§ **Exercise goal**: Each line of the material that mentions the word "अनयत" is to be copied.
___
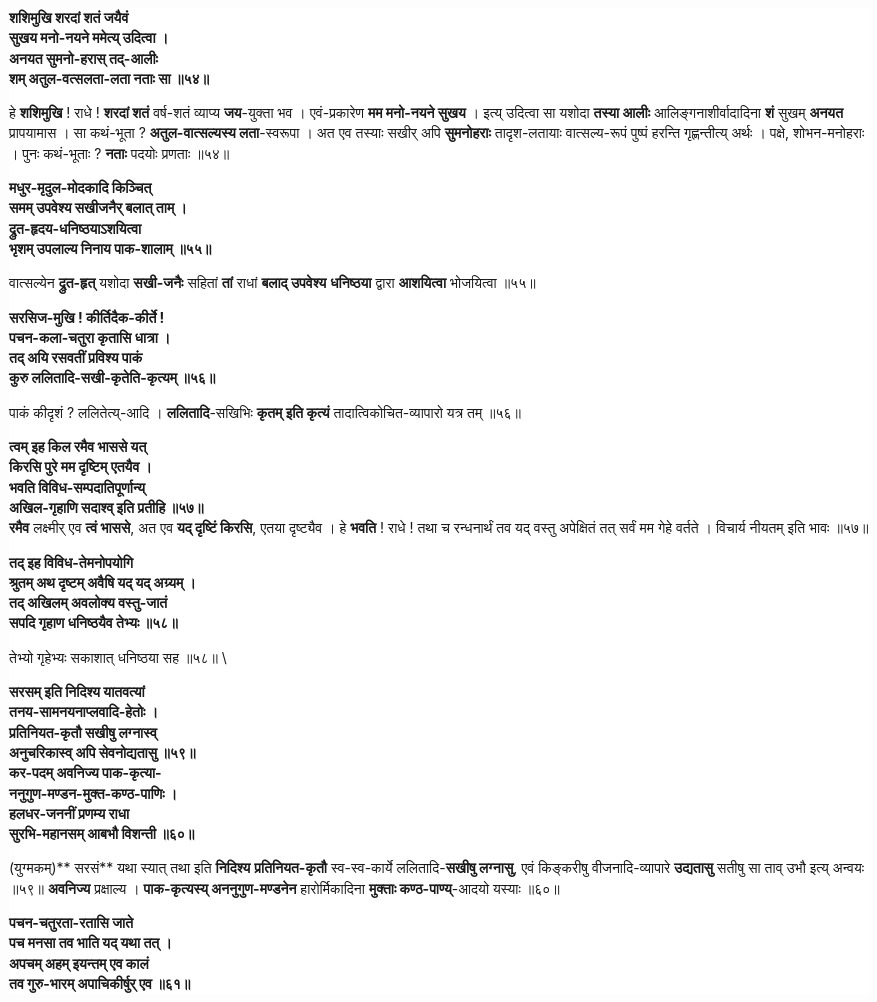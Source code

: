 **शशिमुखि शरदां शतं जयैवं  
सुखय मनो-नयने ममेत्य् उदित्वा ।  
अनयत सुमनो-हरास् तद्-आलीः  
शम् अतुल-वत्सलता-लता नताः सा ॥५४॥**

हे **शशिमुखि** ! राधे ! **शरदां शतं** वर्ष-शतं व्याप्य **जय**-युक्ता भव । एवं-प्रकारेण **मम मनो-नयने सुखय** । इत्य् उदित्वा सा यशोदा **तस्या आलीः** आलिङ्गनाशीर्वादादिना **शं** सुखम् **अनयत** प्रापयामास । सा कथं-भूता ? **अतुल-वात्सल्यस्य लता**-स्वरूपा । अत एव तस्याः सखीर् अपि **सुमनोहराः** तादृश-लतायाः वात्सल्य-रूपं पुष्पं हरन्ति गृह्णन्तीत्य् अर्थः । पक्षे, शोभन-मनोहराः । पुनः कथं-भूताः ? **नताः** पदयोः प्रणताः ॥५४॥

**मधुर-मृदुल-मोदकादि किञ्चित्  
समम् उपवेश्य सखीजनैर् बलात् ताम् ।  
द्रुत-हृदय-धनिष्ठयाऽशयित्वा   
भृशम् उपलाल्य निनाय पाक-शालाम् ॥५५॥**

वात्सल्येन **द्रुत-हृत्** यशोदा **सखी-जनैः** सहितां **तां** राधां **बलाद् उपवेश्य** **धनिष्ठया** द्वारा **आशयित्वा** भोजयित्वा ॥५५॥

**सरसिज-मुखि ! कीर्तिदैक-कीर्ते !  
पचन-कला-चतुरा कृतासि धात्रा ।  
तद् अयि रसवतीं प्रविश्य पाकं  
कुरु ललितादि-सखी-कृतेति-कृत्यम् ॥५६॥**

पाकं कीदृशं ? ललितेत्य्-आदि । **ललितादि**-सखिभिः **कृतम् इति कृत्यं** तादात्विकोचित-व्यापारो यत्र तम् ॥५६॥

**त्वम् इह किल रमैव भाससे यत्  
किरसि पुरे मम दृष्टिम् एतयैव ।  
भवति विविध-सम्पदातिपूर्णान्य्  
अखिल-गृहाणि सदाश्व् इति प्रतीहि ॥५७॥  
रमैव** लक्ष्मीर् एव **त्वं भाससे**, अत एव **यद् दृष्टिं किरसि**, एतया दृष्ट्यैव । हे **भवति** ! राधे ! तथा च रन्धनार्थं तव यद् वस्तु अपेक्षितं तत् सर्वं मम गेहे वर्तते । विचार्य नीयतम् इति भावः ॥५७॥

**तद् इह विविध-तेमनोपयोगि   
श्रुतम् अथ दृष्टम् अवैषि यद् यद् अग्र्यम् ।  
तद् अखिलम् अवलोक्य वस्तु-जातं  
सपदि गृहाण धनिष्ठयैव तेभ्यः ॥५८॥**

तेभ्यो गृहेभ्यः सकाशात् धनिष्ठया सह ॥५८॥ \

**सरसम् इति निदिश्य यातवत्यां  
तनय-सामनयनाप्लवादि-हेतोः ।  
प्रतिनियत-कृतौ सखीषु लग्नास्व्  
अनुचरिकास्व् अपि सेवनोद्यतासु ॥५९॥  
कर-पदम् अवनिज्य पाक-कृत्या-  
ननुगुण-मण्डन-मुक्त-कण्ठ-पाणिः ।  
हलधर-जननीं प्रणम्य राधा  
सुरभि-महानसम् आबभौ विशन्ती ॥६०॥**

(युग्मकम्)** सरसं** यथा स्यात् तथा इति **निदिश्य** **प्रतिनियत-कृतौ** स्व-स्व-कार्ये ललितादि-**सखीषु लग्नासु**, एवं किङ्करीषु वीजनादि-व्यापारे **उद्यतासु** सतीषु सा ताव् उभौ इत्य् अन्वयः ॥५९॥ **अवनिज्य** प्रक्षाल्य । **पाक-कृत्यस्य् अननुगुण-मण्डनेन** हारोर्मिकादिना **मुक्ताः कण्ठ-पाण्य्**-आदयो यस्याः ॥६०॥ 

**पचन-चतुरता-रतासि जाते  
पच मनसा तव भाति यद् यथा तत् ।  
अपचम् अहम् इयन्तम् एव कालं  
तव गुरु-भारम् अपाचिकीर्षुर् एव ॥६१॥**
___
§ **Written reply**:
अनयत सुमनो-हरास् तद्-आलीः  
हे **शशिमुखि** ! राधे ! **शरदां शतं** वर्ष-शतं व्याप्य **जय**-युक्ता भव । एवं-प्रकारेण **मम मनो-नयने सुखय** । इत्य् उदित्वा सा यशोदा **तस्या आलीः** आलिङ्गनाशीर्वादादिना **शं** सुखम् **अनयत** प्रापयामास । सा कथं-भूता ? **अतुल-वात्सल्यस्य लता**-स्वरूपा । अत एव तस्याः सखीर् अपि **सुमनोहराः** तादृश-लतायाः वात्सल्य-रूपं पुष्पं हरन्ति गृह्णन्तीत्य् अर्थः । पक्षे, शोभन-मनोहराः । पुनः कथं-भूताः ? **नताः** पदयोः प्रणताः ॥५४॥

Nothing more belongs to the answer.